Skip to main content

verify_cms_signed_data

kipuka::auth::cms_auth

Function verify_cms_signed_data 

Source 
pub fn verify_cms_signed_data(
    signed_data_der: &[u8],
    truststore: &[Vec<u8>],
) -> Result<CmsVerificationResult, KipukaError>
Expand description

Verify a CMS SignedData message and extract the payload.
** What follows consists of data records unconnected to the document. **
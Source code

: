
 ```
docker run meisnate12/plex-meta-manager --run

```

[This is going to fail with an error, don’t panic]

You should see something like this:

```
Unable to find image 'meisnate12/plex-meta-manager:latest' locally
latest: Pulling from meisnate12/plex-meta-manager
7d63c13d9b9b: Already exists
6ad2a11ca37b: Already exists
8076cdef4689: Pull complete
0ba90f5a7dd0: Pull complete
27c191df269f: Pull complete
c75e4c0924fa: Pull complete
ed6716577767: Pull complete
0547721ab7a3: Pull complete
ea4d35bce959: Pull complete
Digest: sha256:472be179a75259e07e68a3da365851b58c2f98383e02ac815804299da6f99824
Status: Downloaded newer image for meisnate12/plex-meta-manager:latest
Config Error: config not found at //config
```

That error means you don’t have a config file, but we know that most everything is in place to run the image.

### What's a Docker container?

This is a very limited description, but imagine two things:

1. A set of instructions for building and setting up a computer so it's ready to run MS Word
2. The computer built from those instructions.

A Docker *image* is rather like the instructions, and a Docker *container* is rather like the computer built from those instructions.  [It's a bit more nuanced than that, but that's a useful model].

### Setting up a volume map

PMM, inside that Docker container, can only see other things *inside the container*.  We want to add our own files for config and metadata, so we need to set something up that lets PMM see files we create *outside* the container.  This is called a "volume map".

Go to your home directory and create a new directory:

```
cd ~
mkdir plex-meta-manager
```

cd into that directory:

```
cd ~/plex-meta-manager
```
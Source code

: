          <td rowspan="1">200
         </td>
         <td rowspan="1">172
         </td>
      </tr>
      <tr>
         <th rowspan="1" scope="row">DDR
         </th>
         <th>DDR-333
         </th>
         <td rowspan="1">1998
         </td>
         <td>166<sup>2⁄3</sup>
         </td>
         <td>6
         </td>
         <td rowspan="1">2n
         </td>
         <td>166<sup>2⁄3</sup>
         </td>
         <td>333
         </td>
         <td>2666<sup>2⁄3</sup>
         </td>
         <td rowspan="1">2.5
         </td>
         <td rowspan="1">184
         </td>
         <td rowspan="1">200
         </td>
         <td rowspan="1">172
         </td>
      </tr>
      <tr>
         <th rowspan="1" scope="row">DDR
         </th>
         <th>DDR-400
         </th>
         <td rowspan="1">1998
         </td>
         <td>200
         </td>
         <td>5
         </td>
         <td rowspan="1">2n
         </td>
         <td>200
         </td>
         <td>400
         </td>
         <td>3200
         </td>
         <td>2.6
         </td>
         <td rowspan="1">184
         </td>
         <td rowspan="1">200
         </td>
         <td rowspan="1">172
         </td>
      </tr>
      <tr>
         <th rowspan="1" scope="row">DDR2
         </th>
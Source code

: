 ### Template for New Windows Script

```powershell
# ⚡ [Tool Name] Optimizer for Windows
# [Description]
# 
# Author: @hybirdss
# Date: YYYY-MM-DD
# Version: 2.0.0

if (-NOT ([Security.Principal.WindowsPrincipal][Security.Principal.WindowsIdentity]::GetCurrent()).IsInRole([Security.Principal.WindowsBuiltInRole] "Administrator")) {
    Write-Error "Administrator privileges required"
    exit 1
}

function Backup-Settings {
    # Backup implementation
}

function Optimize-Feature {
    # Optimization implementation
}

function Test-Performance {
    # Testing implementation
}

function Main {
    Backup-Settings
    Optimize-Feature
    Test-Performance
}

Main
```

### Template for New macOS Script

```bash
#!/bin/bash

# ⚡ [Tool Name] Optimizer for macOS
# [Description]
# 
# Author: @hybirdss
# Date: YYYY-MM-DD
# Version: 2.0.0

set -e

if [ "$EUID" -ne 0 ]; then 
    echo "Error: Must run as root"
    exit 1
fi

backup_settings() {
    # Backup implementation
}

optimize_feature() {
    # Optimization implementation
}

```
RFC 8295 §3.1: The EST server performs the following steps:

  1. Parse the outer ContentInfo (DER) and verify contentType is id-signedData (OID 1.2.840.113549.1.7.2).
  2. Extract the SignerInfo — exactly one signer is expected for EST.
  3. Locate the signer’s certificate in the certificates field.
  4. Verify the signature using the signer’s public key and the digestAlgorithm + signatureAlgorithm from SignerInfo.
  5. Validate the signer’s certificate chain against truststore:
    • Build a chain from the signer cert to a trust anchor.
    • Check validity periods (notBefore/notAfter).
    • Check revocation status (CRL/OCSP) if configured.
  6. Extract the eContent from encapContentInfo — the unwrapped payload (CSR).

§Arguments

  • signed_data_der — DER-encoded CMS ContentInfo containing SignedData.
  • truststore — DER-encoded trust anchor certificates to verify the signer’s certificate chain against.

§Errors

  • KipukaError::BadRequest — malformed CMS, missing signer, empty payload.
  • KipukaError::Auth — signature verification failure, untrusted signer.
  • KipukaError::Internal — crypto operations not yet implemented.